The Paris Exposition of 1878 presented Yablochkov with the unique opportunity to make a spectacular demonstration for a world audience, and through the promotional efforts of Gramme was successful in having 64 of his arc lights installed along the half mile (0.8 km) length of Avenue de l'Opéra, Place du Théâtre Français (today Place André-Malraux) and around the Place de l'Opéra. It was first lit in February 1878. Yablochkov candles required high voltage, and it was not long before experimenters reported that the arc lights could be powered on a 7-mile (11 km) circuit. Yablochkov candles were superior to Lontin-Serrin regulator arc lights that each required a separate Gramme generator. Beginning in 1880, the Paris Hippodrome's 20 Serrin lights powered by 20 generators were replaced by 68 additional Yablochkov candles, based on two years of positive experience with 60 candles powered by just three generators. The impact of the 1878 Paris demonstration was a depression in the value of gas company shares which did not recover until 1880. French, English, and American businessmen quickly set up companies licensing Yablochkov's patents.

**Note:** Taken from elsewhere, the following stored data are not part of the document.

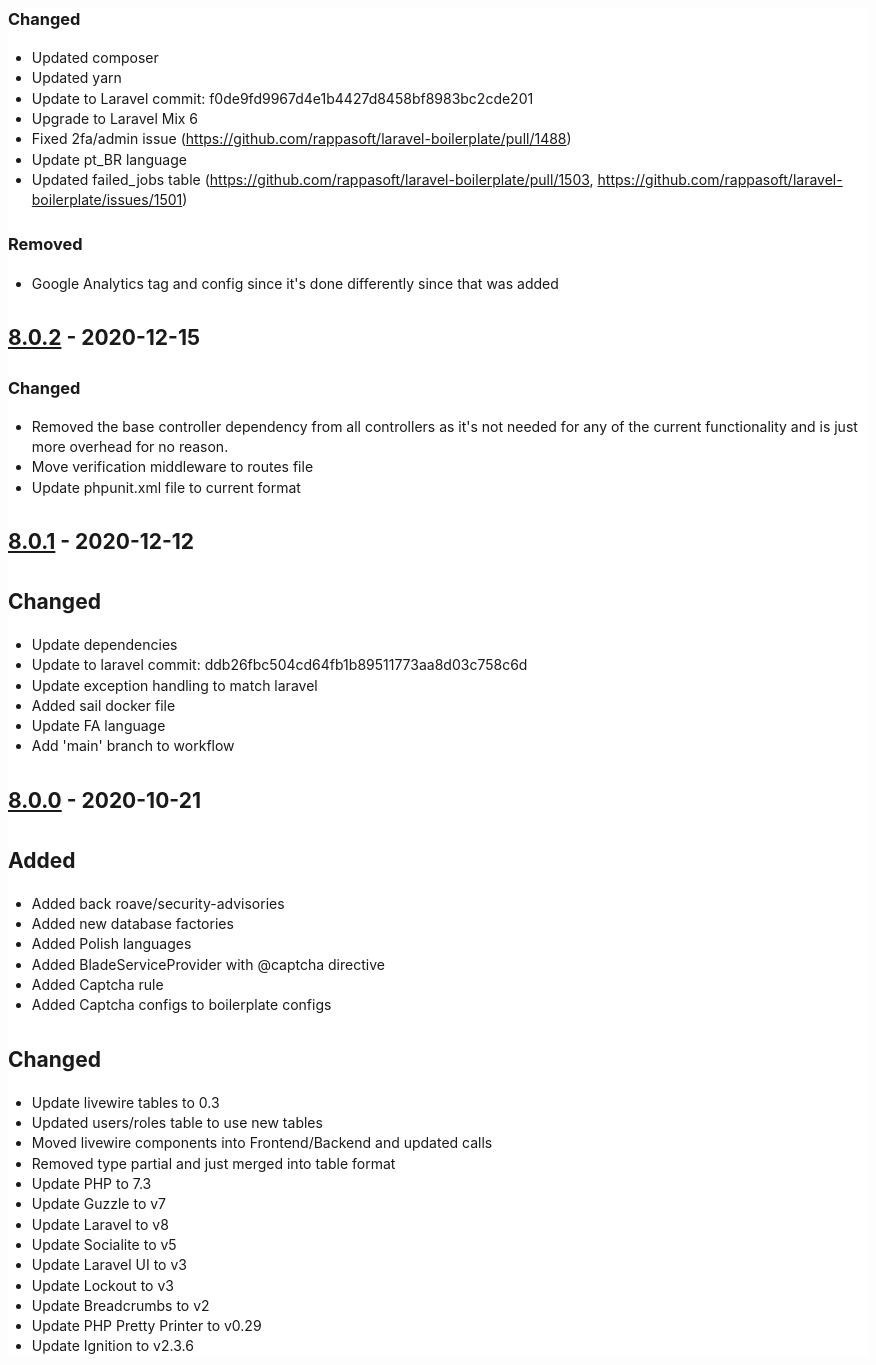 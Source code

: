 ### Changed

- Updated composer
- Updated yarn
- Update to Laravel commit: f0de9fd9967d4e1b4427d8458bf8983bc2cde201
- Upgrade to Laravel Mix 6
- Fixed 2fa/admin issue (https://github.com/rappasoft/laravel-boilerplate/pull/1488)
- Update pt_BR language
- Updated failed_jobs table (https://github.com/rappasoft/laravel-boilerplate/pull/1503, https://github.com/rappasoft/laravel-boilerplate/issues/1501)

### Removed

- Google Analytics tag and config since it's done differently since that was added

## [8.0.2] - 2020-12-15

### Changed

- Removed the base controller dependency from all controllers as it's not needed for any of the current functionality and is just more overhead for no reason.
- Move verification middleware to routes file
- Update phpunit.xml file to current format

## [8.0.1] - 2020-12-12

## Changed

- Update dependencies
- Update to laravel commit: ddb26fbc504cd64fb1b89511773aa8d03c758c6d
- Update exception handling to match laravel
- Added sail docker file
- Update FA language
- Add 'main' branch to workflow

## [8.0.0] - 2020-10-21

## Added

- Added back roave/security-advisories
- Added new database factories
- Added Polish languages
- Added BladeServiceProvider with @captcha directive
- Added Captcha rule
- Added Captcha configs to boilerplate configs

## Changed

- Update livewire tables to 0.3
- Updated users/roles table to use new tables
- Moved livewire components into Frontend/Backend and updated calls
- Removed type partial and just merged into table format
- Update PHP to 7.3
- Update Guzzle to v7
- Update Laravel to v8
- Update Socialite to v5
- Update Laravel UI to v3
- Update Lockout to v3
- Update Breadcrumbs to v2
- Update PHP Pretty Printer to v0.29
- Update Ignition to v2.3.6

[Unreleased]: https://github.com/rappasoft/laravel-boilerplate/compare/v8.2.1...development
[8.2.1]: https://github.com/rappasoft/laravel-boilerplate/compare/v8.2.0...v8.2.1
[8.2.0]: https://github.com/rappasoft/laravel-boilerplate/compare/v8.1.0...v8.2.0
[8.1.0]: https://github.com/rappasoft/laravel-boilerplate/compare/v8.0.3...v8.1.0
[8.0.3]: https://github.com/rappasoft/laravel-boilerplate/compare/v8.0.2...v8.0.3
[8.0.2]: https://github.com/rappasoft/laravel-boilerplate/compare/v8.0.1...v8.0.2
[8.0.1]: https://github.com/rappasoft/laravel-boilerplate/compare/v8.0.0...v8.0.1
[8.0.0]: https://github.com/rappasoft/laravel-boilerplate/compare/v7.2.6...v8.0.0
[7.2.6]: https://github.com/rappasoft/laravel-boilerplate/compare/v7.2.5...v7.2.6
[7.2.5]: https://github.com/rappasoft/laravel-boilerplate/compare/v7.2.4...v7.2.5
[7.2.4]: https://github.com/rappasoft/laravel-boilerplate/compare/v7.2.3...v7.2.4
[7.2.3]: https://github.com/rappasoft/laravel-boilerplate/compare/v7.2.2...v7.2.3
[7.2.2]: https://github.com/rappasoft/laravel-boilerplate/compare/v7.2.1...v7.2.2
[7.2.1]: https://github.com/rappasoft/laravel-boilerplate/compare/v7.2.0...v7.2.1
[7.2.0]: https://github.com/rappasoft/laravel-boilerplate/compare/v7.1.1...v7.2.0
[7.1.1]: https://github.com/rappasoft/laravel-boilerplate/compare/v7.1.0...v7.1.1
[7.1.0]: https://github.com/rappasoft/laravel-boilerplate/compare/v7.0.3...v7.1.0
[7.0.3]: https://github.com/rappasoft/laravel-boilerplate/compare/v7.0.2...v7.0.3
[7.0.2]: https://github.com/rappasoft/laravel-boilerplate/compare/v7.0.1...v7.0.2
[7.0.1]: https://github.com/rappasoft/laravel-boilerplate/compare/v7.0.0...v7.0.1
[7.0.0]: https://github.com/rappasoft/laravel-boilerplate/compare/v6.0.3...v7.0.0
[6.0.3]: https://github.com/rappasoft/laravel-boilerplate/compare/v6.0.2...v6.0.3
[6.0.2]: https://github.com/rappasoft/laravel-boilerplate/compare/v6.0.1...v6.0.2
[6.0.1]: https://github.com/rappasoft/laravel-boilerplate/compare/v6.0.0...v6.0.1
[6.0.0]: https://github.com/rappasoft/laravel-boilerplate/compare/v5.3.8...v6.0.0
[5.3.8]: https://github.com/rappasoft/laravel-boilerplate/compare/v5.3.7...v5.3.8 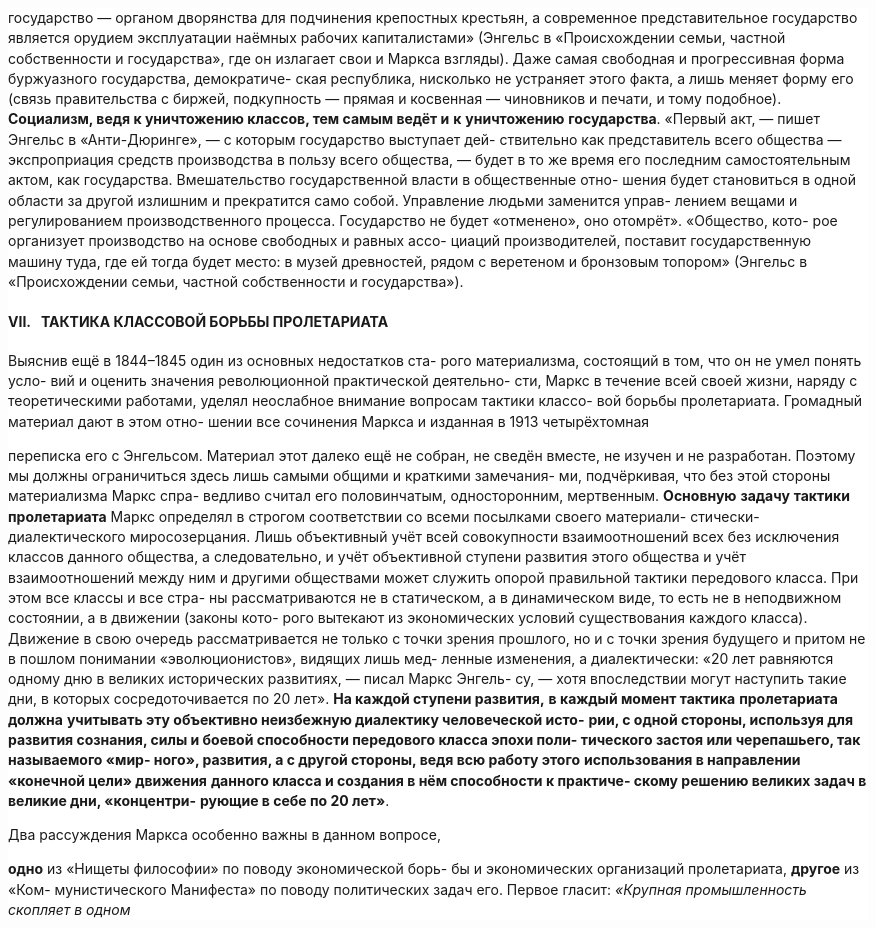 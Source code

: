   

государство — органом дворянства для подчинения крепостных крестьян, а современное представительное государство является орудием эксплуатации наёмных рабочих капиталистами» (Энгельс в «Происхождении семьи, частной собственности и государства», где он излагает свои и Маркса взгляды). Даже самая свободная и прогрессивная форма буржуазного государства, демократиче- ская республика, нисколько не устраняет этого факта, а лишь меняет форму его (связь правительства с биржей, подкупность — прямая и косвенная — чиновников и печати, и тому подобное). **Социализм, ведя к уничтожению классов, тем самым ведёт и** **к** **уничтожению** **государства**. «Первый акт, — пишет Энгельс в «Анти-Дюринге», — с которым государство выступает дей- ствительно как представитель всего общества — экспроприация средств производства в пользу всего общества, — будет в то же время его последним самостоятельным актом, как государства. Вмешательство государственной власти в общественные отно- шения будет становиться в одной области за другой излишним и прекратится само собой. Управление людьми заменится управ- лением вещами и регулированием производственного процесса. Государство не будет «отменено», оно отомрёт». «Общество, кото- рое организует производство на основе свободных и равных ассо- циаций производителей, поставит государственную машину туда, где ей тогда будет место: в музей древностей, рядом с веретеном и бронзовым топором» (Энгельс в «Происхождении семьи, частной собственности и государства»).

#### VII.   ТАКТИКА КЛАССОВОЙ БОРЬБЫ ПРОЛЕТАРИАТА

Выяснив ещё в 1844–1845 один из основных недостатков ста- рого материализма, состоящий в том, что он не умел понять усло- вий и оценить значения революционной практической деятельно- сти, Маркс в течение всей своей жизни, наряду с теоретическими работами, уделял неослабное внимание вопросам тактики классо- вой борьбы пролетариата. Громадный материал дают в этом отно- шении все сочинения Маркса и изданная в 1913 четырёхтомная

  

переписка его с Энгельсом. Материал этот далеко ещё не собран, не сведён вместе, не изучен и не разработан. Поэтому мы должны ограничиться здесь лишь самыми общими и краткими замечания- ми, подчёркивая, что без этой стороны материализма Маркс спра- ведливо считал его половинчатым, односторонним, мертвенным. **Основную** **задачу** **тактики** **пролетариата** Маркс определял в строгом соответствии со всеми посылками своего материали- стически-диалектического миросозерцания. Лишь объективный учёт всей совокупности взаимоотношений всех без исключения классов данного общества, а следовательно, и учёт объективной ступени развития этого общества и учёт взаимоотношений между ним и другими обществами может служить опорой правильной тактики передового класса. При этом все классы и все стра- ны рассматриваются не в статическом, а в динамическом виде, то есть не в неподвижном состоянии, а в движении (законы кото- рого вытекают из экономических условий существования каждого класса). Движение в свою очередь рассматривается не только с точки зрения прошлого, но и с точки зрения будущего и притом не в пошлом понимании «эволюционистов», видящих лишь мед- ленные изменения, а диалектически: «20 лет равняются одному дню в великих исторических развитиях, — писал Маркс Энгель- су, — хотя впоследствии могут наступить такие дни, в которых сосредоточивается по 20 лет». **На каждой ступени развития,** **в каждый момент тактика** **пролетариата** **должна** **учитывать эту объективно неизбежную диалектику человеческой исто-** **рии, с одной стороны, используя для развития сознания, силы и боевой способности передового класса эпохи поли- тического застоя или черепашьего, так называемого «мир- ного», развития, а с другой стороны, ведя всю работу этого** **использования в направлении «конечной цели» движения** **данного класса и создания в нём способности к практиче- скому решению великих задач в великие дни, «концентри-** **рующие в себе по 20 лет»**.

Два рассуждения Маркса особенно важны в данном вопросе,

**одно** из «Нищеты философии» по поводу экономической борь- бы и экономических организаций пролетариата, **другое** из «Ком- мунистического Манифеста» по поводу политических задач его. Первое гласит: _«Крупная промышленность скопляет в одном_
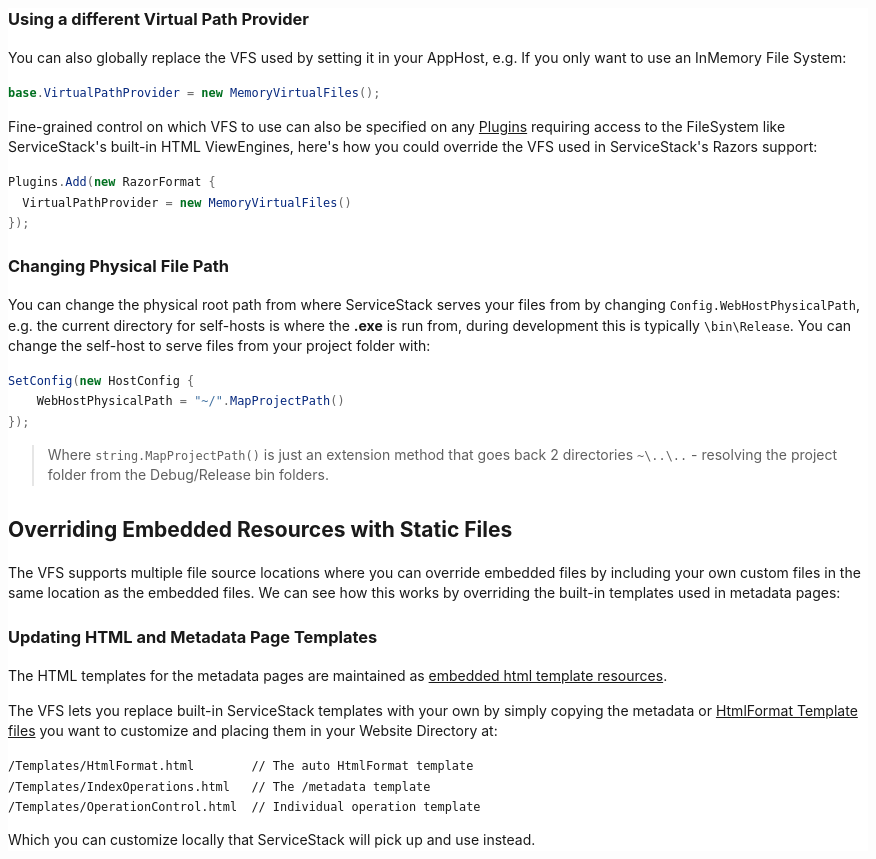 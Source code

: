 ### Using a different Virtual Path Provider

You can also globally replace the VFS used by setting it in your AppHost, e.g. If you only want to use an InMemory File System:

```csharp
base.VirtualPathProvider = new MemoryVirtualFiles();
```

Fine-grained control on which VFS to use can also be specified on any [Plugins](/plugins) requiring access to the FileSystem like ServiceStack's built-in HTML ViewEngines, here's how you could override the VFS used in ServiceStack's Razors support:

```csharp
Plugins.Add(new RazorFormat { 
  VirtualPathProvider = new MemoryVirtualFiles() 
});
```

### Changing Physical File Path

You can change the physical root path from where ServiceStack serves your files from by changing `Config.WebHostPhysicalPath`, e.g. the current directory for self-hosts is where the **.exe** is run from, during development this is typically `\bin\Release`. You can change the self-host to serve files from your project folder with:

```csharp
SetConfig(new HostConfig {
    WebHostPhysicalPath = "~/".MapProjectPath()
});
```

> Where `string.MapProjectPath()` is just an extension method that goes back 2 directories `~\..\..` - resolving the project folder from the Debug/Release bin folders.

## Overriding Embedded Resources with Static Files

The VFS supports multiple file source locations where you can override embedded files by including your own custom files in the same location as the embedded files. We can see how this works by overriding the built-in templates used in metadata pages:

### Updating HTML and Metadata Page Templates

The HTML templates for the metadata pages are maintained as [embedded html template resources](https://github.com/ServiceStack/ServiceStack/tree/master/src/ServiceStack/Templates). 

The VFS lets you replace built-in ServiceStack templates with your own by simply copying the metadata or [HtmlFormat Template files](http://bit.ly/164YbrQ) you want to customize and placing them in your Website Directory at:

    /Templates/HtmlFormat.html        // The auto HtmlFormat template
    /Templates/IndexOperations.html   // The /metadata template
    /Templates/OperationControl.html  // Individual operation template

Which you can customize locally that ServiceStack will pick up and use instead.
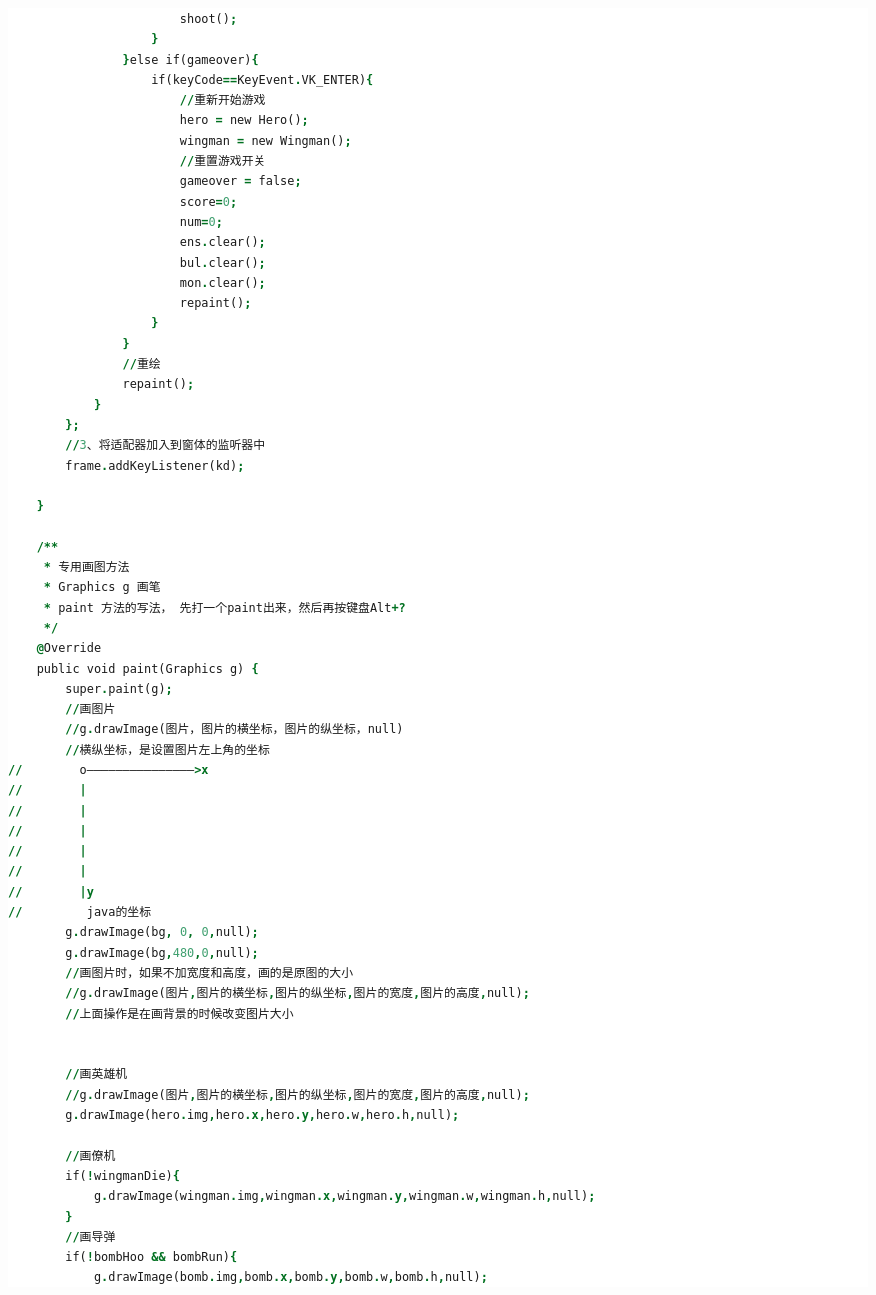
 ```j
                        shoot();
                    }
                }else if(gameover){
                    if(keyCode==KeyEvent.VK_ENTER){
                        //重新开始游戏
                        hero = new Hero();
                        wingman = new Wingman();
                        //重置游戏开关
                        gameover = false;
                        score=0;
                        num=0;
                        ens.clear();
                        bul.clear();
                        mon.clear();
                        repaint();
                    }
                }
                //重绘
                repaint();
            }
        };
        //3、将适配器加入到窗体的监听器中
        frame.addKeyListener(kd);

    }

    /**
     * 专用画图方法
     * Graphics g 画笔
     * paint 方法的写法， 先打一个paint出来，然后再按键盘Alt+?
     */
    @Override
    public void paint(Graphics g) {
        super.paint(g);
        //画图片
        //g.drawImage(图片，图片的横坐标，图片的纵坐标，null)
        //横纵坐标，是设置图片左上角的坐标
//        o———————————————>x
//        |
//        |
//        |
//        |
//        |
//        |y
//         java的坐标
        g.drawImage(bg, 0, 0,null);
        g.drawImage(bg,480,0,null);
        //画图片时，如果不加宽度和高度，画的是原图的大小
        //g.drawImage(图片,图片的横坐标,图片的纵坐标,图片的宽度,图片的高度,null);
        //上面操作是在画背景的时候改变图片大小


        //画英雄机
        //g.drawImage(图片,图片的横坐标,图片的纵坐标,图片的宽度,图片的高度,null);
        g.drawImage(hero.img,hero.x,hero.y,hero.w,hero.h,null);

        //画僚机
        if(!wingmanDie){
            g.drawImage(wingman.img,wingman.x,wingman.y,wingman.w,wingman.h,null);
        }
        //画导弹
        if(!bombHoo && bombRun){
            g.drawImage(bomb.img,bomb.x,bomb.y,bomb.w,bomb.h,null);
```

As part of his arc lighting patents, Yablochkov described a method of employing Michael Faraday's discovery of induction to create a continuous current of higher voltage, where primary windings were connected to a source of alternating current and secondary windings could be connected to several electric "candles". Although it was not recognized at the time, Yablochkov's idea of using transformers to provide different voltages from the same AC line was the model that modern transmission and distribution systems would settle on. As the patent said such a system "allowed to provide separate supply to several lighting fixtures with different luminous intensities from a single source of electric power".
In 1879, Yablochkov established “Electric Lighting Company, P.N. Yablochkov the Inventor and Co” and an electrical plant in Petersburg that would later produce illuminators for military vessels and factories. There was considerable international competition to his arc lights. His lasted only one and a half hours whereas those of Charles F. Brush lasted twice as long.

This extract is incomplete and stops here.